Directions:
Pictures in the data should be dropped; transcribe exactly the lines from the one that has "you and for" through the one that has "leave anything Code".

Data for review:
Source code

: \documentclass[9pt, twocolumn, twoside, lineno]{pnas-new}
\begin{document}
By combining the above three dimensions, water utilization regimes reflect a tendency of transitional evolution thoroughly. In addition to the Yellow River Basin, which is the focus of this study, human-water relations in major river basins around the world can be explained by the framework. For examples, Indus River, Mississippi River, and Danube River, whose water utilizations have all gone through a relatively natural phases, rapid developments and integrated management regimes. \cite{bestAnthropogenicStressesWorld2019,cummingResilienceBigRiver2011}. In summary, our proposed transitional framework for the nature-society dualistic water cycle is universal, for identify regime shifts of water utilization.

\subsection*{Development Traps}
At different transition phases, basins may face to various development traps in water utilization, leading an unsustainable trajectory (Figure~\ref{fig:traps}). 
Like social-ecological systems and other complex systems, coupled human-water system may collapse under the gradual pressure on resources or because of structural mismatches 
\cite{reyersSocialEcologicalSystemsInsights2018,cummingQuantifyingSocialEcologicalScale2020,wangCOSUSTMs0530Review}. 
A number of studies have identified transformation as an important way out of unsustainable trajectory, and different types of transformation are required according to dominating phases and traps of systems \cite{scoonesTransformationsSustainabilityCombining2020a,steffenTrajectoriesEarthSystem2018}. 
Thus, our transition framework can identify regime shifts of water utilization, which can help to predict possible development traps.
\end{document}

...

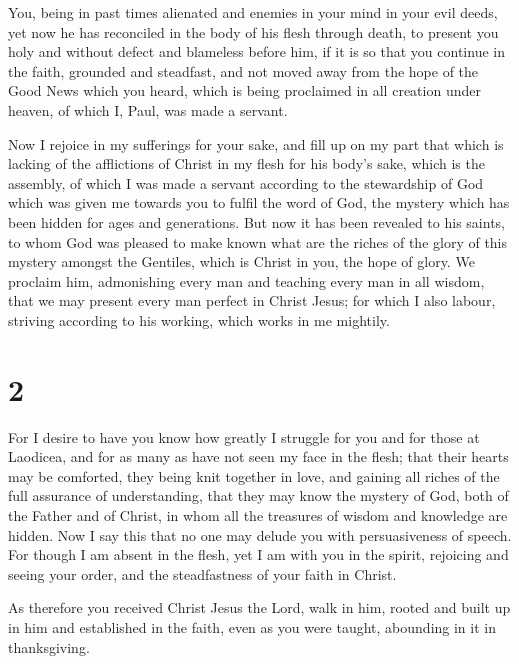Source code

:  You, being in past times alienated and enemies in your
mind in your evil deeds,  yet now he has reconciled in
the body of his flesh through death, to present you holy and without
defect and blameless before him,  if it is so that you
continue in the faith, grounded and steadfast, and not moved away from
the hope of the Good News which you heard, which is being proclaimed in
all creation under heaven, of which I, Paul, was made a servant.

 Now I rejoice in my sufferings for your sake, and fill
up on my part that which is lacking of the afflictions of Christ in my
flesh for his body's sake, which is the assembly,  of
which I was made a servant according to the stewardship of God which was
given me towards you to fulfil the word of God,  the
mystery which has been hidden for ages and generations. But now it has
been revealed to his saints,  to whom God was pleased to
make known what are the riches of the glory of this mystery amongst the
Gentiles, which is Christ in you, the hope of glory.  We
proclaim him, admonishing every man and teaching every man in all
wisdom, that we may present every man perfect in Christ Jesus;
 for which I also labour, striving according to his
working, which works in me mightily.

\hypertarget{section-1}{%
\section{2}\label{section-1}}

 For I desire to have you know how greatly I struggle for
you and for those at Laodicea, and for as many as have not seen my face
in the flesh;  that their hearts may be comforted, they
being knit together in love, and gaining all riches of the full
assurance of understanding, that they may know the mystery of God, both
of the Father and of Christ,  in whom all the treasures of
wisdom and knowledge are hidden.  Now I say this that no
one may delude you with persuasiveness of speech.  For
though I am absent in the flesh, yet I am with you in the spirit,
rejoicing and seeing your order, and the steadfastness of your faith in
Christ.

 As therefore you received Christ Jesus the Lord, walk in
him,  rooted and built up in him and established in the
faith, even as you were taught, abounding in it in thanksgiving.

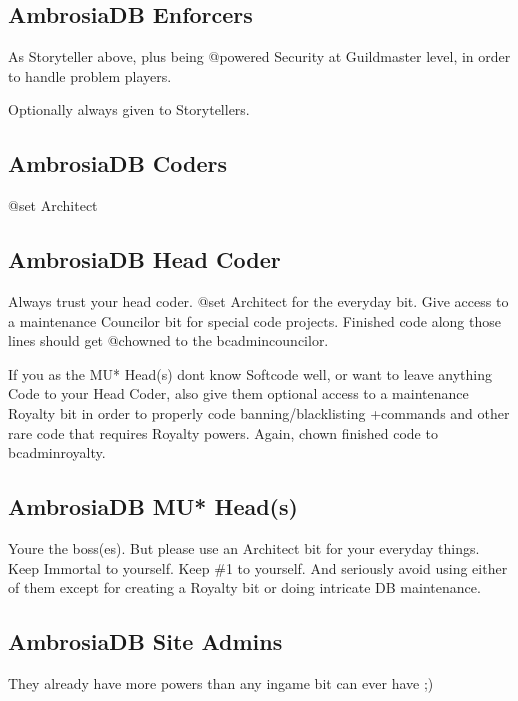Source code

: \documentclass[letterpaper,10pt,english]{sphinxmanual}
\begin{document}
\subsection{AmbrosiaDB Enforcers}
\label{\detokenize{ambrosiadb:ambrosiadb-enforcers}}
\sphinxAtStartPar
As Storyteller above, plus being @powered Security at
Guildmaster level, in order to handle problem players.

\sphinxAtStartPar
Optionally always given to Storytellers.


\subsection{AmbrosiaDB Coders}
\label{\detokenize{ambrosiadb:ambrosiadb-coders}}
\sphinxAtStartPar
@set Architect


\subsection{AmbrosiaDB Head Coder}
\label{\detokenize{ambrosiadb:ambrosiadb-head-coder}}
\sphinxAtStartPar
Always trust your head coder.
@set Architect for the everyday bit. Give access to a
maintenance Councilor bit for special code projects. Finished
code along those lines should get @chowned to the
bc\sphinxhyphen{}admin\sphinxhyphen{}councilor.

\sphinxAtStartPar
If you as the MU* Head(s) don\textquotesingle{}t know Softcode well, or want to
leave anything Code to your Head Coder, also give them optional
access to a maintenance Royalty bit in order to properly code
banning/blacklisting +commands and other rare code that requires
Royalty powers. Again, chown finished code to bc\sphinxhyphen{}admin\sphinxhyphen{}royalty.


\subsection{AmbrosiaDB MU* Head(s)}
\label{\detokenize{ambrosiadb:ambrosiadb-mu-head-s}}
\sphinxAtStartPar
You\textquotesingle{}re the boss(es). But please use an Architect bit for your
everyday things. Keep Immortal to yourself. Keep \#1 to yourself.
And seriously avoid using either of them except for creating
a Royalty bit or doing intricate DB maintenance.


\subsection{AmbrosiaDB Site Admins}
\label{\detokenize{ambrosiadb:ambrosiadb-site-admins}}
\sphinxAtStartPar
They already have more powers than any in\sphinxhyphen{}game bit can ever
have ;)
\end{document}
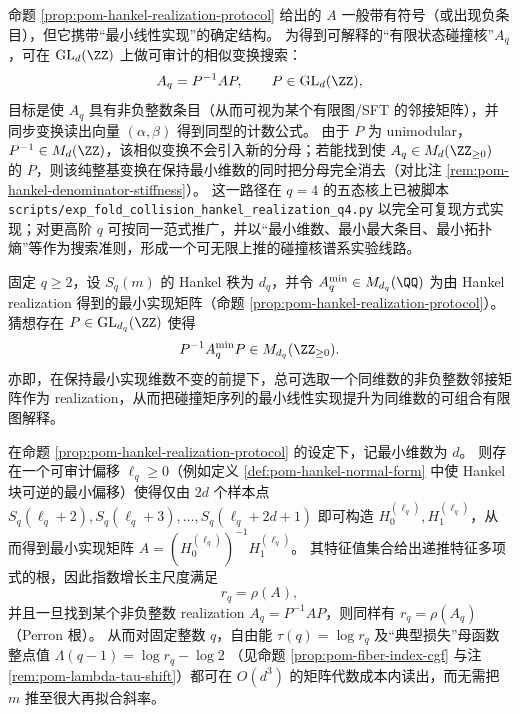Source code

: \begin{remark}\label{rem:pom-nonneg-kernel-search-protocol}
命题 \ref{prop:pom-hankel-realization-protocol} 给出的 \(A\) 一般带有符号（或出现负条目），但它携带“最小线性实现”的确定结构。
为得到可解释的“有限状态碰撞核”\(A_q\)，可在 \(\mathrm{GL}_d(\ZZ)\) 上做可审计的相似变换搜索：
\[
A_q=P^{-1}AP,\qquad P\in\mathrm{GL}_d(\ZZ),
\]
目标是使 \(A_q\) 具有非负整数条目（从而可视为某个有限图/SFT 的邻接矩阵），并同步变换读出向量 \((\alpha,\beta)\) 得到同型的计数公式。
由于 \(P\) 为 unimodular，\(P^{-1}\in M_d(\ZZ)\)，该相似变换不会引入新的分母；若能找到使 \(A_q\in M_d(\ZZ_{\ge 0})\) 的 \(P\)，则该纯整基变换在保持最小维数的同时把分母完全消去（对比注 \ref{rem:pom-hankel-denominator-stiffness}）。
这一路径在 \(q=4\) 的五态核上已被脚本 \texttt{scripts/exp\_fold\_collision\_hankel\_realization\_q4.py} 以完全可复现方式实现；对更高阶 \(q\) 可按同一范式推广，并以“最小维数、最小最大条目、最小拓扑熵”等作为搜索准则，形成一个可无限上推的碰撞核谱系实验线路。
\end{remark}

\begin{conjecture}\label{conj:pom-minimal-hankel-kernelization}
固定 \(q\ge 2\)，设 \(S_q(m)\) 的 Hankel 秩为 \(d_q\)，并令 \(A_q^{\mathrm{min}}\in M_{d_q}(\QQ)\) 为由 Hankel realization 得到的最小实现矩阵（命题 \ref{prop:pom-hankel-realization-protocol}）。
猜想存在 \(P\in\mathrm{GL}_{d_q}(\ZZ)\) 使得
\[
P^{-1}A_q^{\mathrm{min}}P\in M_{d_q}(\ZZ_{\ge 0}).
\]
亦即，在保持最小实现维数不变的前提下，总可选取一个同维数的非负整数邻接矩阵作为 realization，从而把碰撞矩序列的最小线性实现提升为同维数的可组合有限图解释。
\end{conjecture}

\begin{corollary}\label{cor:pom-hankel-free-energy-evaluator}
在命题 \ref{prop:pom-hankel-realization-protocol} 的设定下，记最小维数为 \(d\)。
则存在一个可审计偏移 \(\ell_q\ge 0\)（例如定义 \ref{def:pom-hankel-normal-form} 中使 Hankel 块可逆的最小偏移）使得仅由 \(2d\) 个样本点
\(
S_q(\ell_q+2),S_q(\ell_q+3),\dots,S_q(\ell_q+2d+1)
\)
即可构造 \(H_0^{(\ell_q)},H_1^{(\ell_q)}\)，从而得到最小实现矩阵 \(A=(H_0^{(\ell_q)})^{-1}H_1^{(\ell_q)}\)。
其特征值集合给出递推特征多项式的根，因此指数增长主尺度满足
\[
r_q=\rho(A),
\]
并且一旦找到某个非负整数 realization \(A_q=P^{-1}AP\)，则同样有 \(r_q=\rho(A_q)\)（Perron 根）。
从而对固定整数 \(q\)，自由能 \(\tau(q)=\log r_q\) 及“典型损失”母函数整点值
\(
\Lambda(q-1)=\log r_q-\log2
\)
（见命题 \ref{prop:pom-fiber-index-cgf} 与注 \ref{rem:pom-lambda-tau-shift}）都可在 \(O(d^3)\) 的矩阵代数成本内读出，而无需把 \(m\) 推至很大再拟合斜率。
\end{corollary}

Output for this exercise:
you and for those at Laodicea, and for as many as have not seen my face
in the flesh;  that their hearts may be comforted, they
being knit together in love, and gaining all riches of the full
assurance of understanding, that they may know the mystery of God, both
of the Father and of Christ,  in whom all the treasures of
wisdom and knowledge are hidden.  Now I say this that no
one may delude you with persuasiveness of speech.  For
though I am absent in the flesh, yet I am with you in the spirit,
rejoicing and seeing your order, and the steadfastness of your faith in
Christ.

 As therefore you received Christ Jesus the Lord, walk in
him,  rooted and built up in him and established in the
faith, even as you were taught, abounding in it in thanksgiving.

Source code

: \documentclass[letterpaper,10pt,english]{sphinxmanual}
\begin{document}
\subsection{AmbrosiaDB Enforcers}
\label{\detokenize{ambrosiadb:ambrosiadb-enforcers}}
\sphinxAtStartPar
As Storyteller above, plus being @powered Security at
Guildmaster level, in order to handle problem players.

\sphinxAtStartPar
Optionally always given to Storytellers.


\subsection{AmbrosiaDB Coders}
\label{\detokenize{ambrosiadb:ambrosiadb-coders}}
\sphinxAtStartPar
@set Architect


\subsection{AmbrosiaDB Head Coder}
\label{\detokenize{ambrosiadb:ambrosiadb-head-coder}}
\sphinxAtStartPar
Always trust your head coder.
@set Architect for the everyday bit. Give access to a
maintenance Councilor bit for special code projects. Finished
code along those lines should get @chowned to the
bc\sphinxhyphen{}admin\sphinxhyphen{}councilor.

\sphinxAtStartPar
If you as the MU* Head(s) don\textquotesingle{}t know Softcode well, or want to
leave anything Code to your Head Coder, also give them optional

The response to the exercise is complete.